Ever sit back and look at your record collection of a favorite artist and consider which albums are the best? So do we! Rank & File is our way of telling you which albums are great and which ones are garbage (at least in our opinion). There are really no correct answers here, it’s all just a matter of taste, but inevitably, there will be parts of the list that you will completely disagree with, so make sure to let us know how you would rank the albums. Of course, when compiling a ranking system such as this, there have to be some guidelines in place. For Rank & File, they are:

  • No E.P.’s (with rare exception)
  • No Singles
  • No live albums
  • No remix albums
  • If an artists discography is huge (i.e. Rolling Stones, Prince) only the top 5 will make the cut.


Type O Negative

It’s likely that Type O Negative is like no other band you’ve ever heard before. With a dynamic musical proficiency that ranged from hardcore to psychedelic rock, doom metal to goth rock, Type O negative forged ahead with their own unique sound for nearly 20 years. Lyrically, Type O Negative were just as diverse, touching on heavy handed topics ranging from death, grief, addiction, love and loss. Although Type O Negative were the embodiment of drab, they also peppered in self-depreciating humor and social commentary throughout their seven studio albums, giving their music a decidedly human feel, in spite of it’s rather heavy subject matter and sound. Unfortunately, Type O Negative disbanded in 2010 after the death of their bassist/vocalist, Peter Steele.

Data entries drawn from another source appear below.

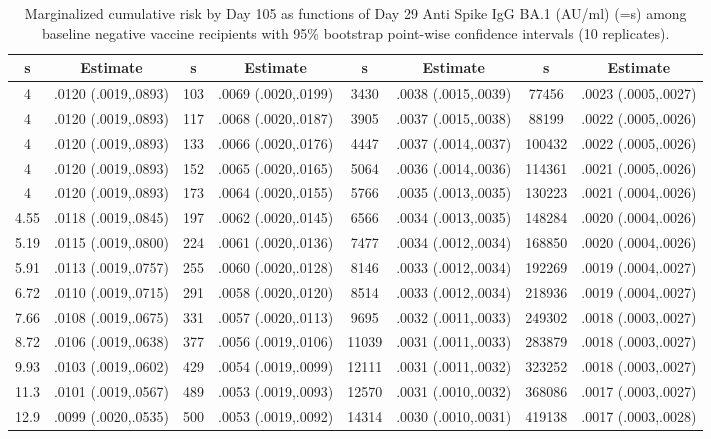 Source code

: \begin{longtable}{cccccccc}
\caption{Marginalized cumulative risk by Day 105 as functions of Day 29 Anti Spike IgG BA.1 (AU/ml) (=s) among baseline negative vaccine recipients with 95\% bootstrap point-wise confidence intervals (10 replicates).} \\ 
   \hline  s& Estimate& s& Estimate& s& Estimate& s& Estimate\\ 
\hline
4 & .0120 (.0019,.0893) & 103 & .0069 (.0020,.0199) & 3430 & .0038 (.0015,.0039) & 77456 & .0023 (.0005,.0027) \\ 
  4 & .0120 (.0019,.0893) & 117 & .0068 (.0020,.0187) & 3905 & .0037 (.0015,.0038) & 88199 & .0022 (.0005,.0026) \\ 
  4 & .0120 (.0019,.0893) & 133 & .0066 (.0020,.0176) & 4447 & .0037 (.0014,.0037) & 100432 & .0022 (.0005,.0026) \\ 
  4 & .0120 (.0019,.0893) & 152 & .0065 (.0020,.0165) & 5064 & .0036 (.0014,.0036) & 114361 & .0021 (.0005,.0026) \\ 
  4 & .0120 (.0019,.0893) & 173 & .0064 (.0020,.0155) & 5766 & .0035 (.0013,.0035) & 130223 & .0021 (.0004,.0026) \\ 
  4.55 & .0118 (.0019,.0845) & 197 & .0062 (.0020,.0145) & 6566 & .0034 (.0013,.0035) & 148284 & .0020 (.0004,.0026) \\ 
  5.19 & .0115 (.0019,.0800) & 224 & .0061 (.0020,.0136) & 7477 & .0034 (.0012,.0034) & 168850 & .0020 (.0004,.0026) \\ 
  5.91 & .0113 (.0019,.0757) & 255 & .0060 (.0020,.0128) & 8146 & .0033 (.0012,.0034) & 192269 & .0019 (.0004,.0027) \\ 
  6.72 & .0110 (.0019,.0715) & 291 & .0058 (.0020,.0120) & 8514 & .0033 (.0012,.0034) & 218936 & .0019 (.0004,.0027) \\ 
  7.66 & .0108 (.0019,.0675) & 331 & .0057 (.0020,.0113) & 9695 & .0032 (.0011,.0033) & 249302 & .0018 (.0003,.0027) \\ 
  8.72 & .0106 (.0019,.0638) & 377 & .0056 (.0019,.0106) & 11039 & .0031 (.0011,.0033) & 283879 & .0018 (.0003,.0027) \\ 
  9.93 & .0103 (.0019,.0602) & 429 & .0054 (.0019,.0099) & 12111 & .0031 (.0011,.0032) & 323252 & .0018 (.0003,.0027) \\ 
  11.3 & .0101 (.0019,.0567) & 489 & .0053 (.0019,.0093) & 12570 & .0031 (.0010,.0032) & 368086 & .0017 (.0003,.0027) \\ 
  12.9 & .0099 (.0020,.0535) & 500 & .0053 (.0019,.0092) & 14314 & .0030 (.0010,.0031) & 419138 & .0017 (.0003,.0028) \\ 

\end{longtable}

Although Type O Negative is no longer releasing music, they remain one of my favorite bands to date. They taught me more about music than most other bands that I love. With Halloween coming up and the weather turning grey, I wanted to take the time to write a Rank & File for my favorite Type O Negative albums. Hopefully reading this and listening to some of these tracks brings a smile to your face like they do mine. I’m grateful that I had the opportunity to discover these songs and experience them while Peter was still alive. I’ll always appreciate that, so thanks to Peter and the rest of Type O for creating something that is so special to me!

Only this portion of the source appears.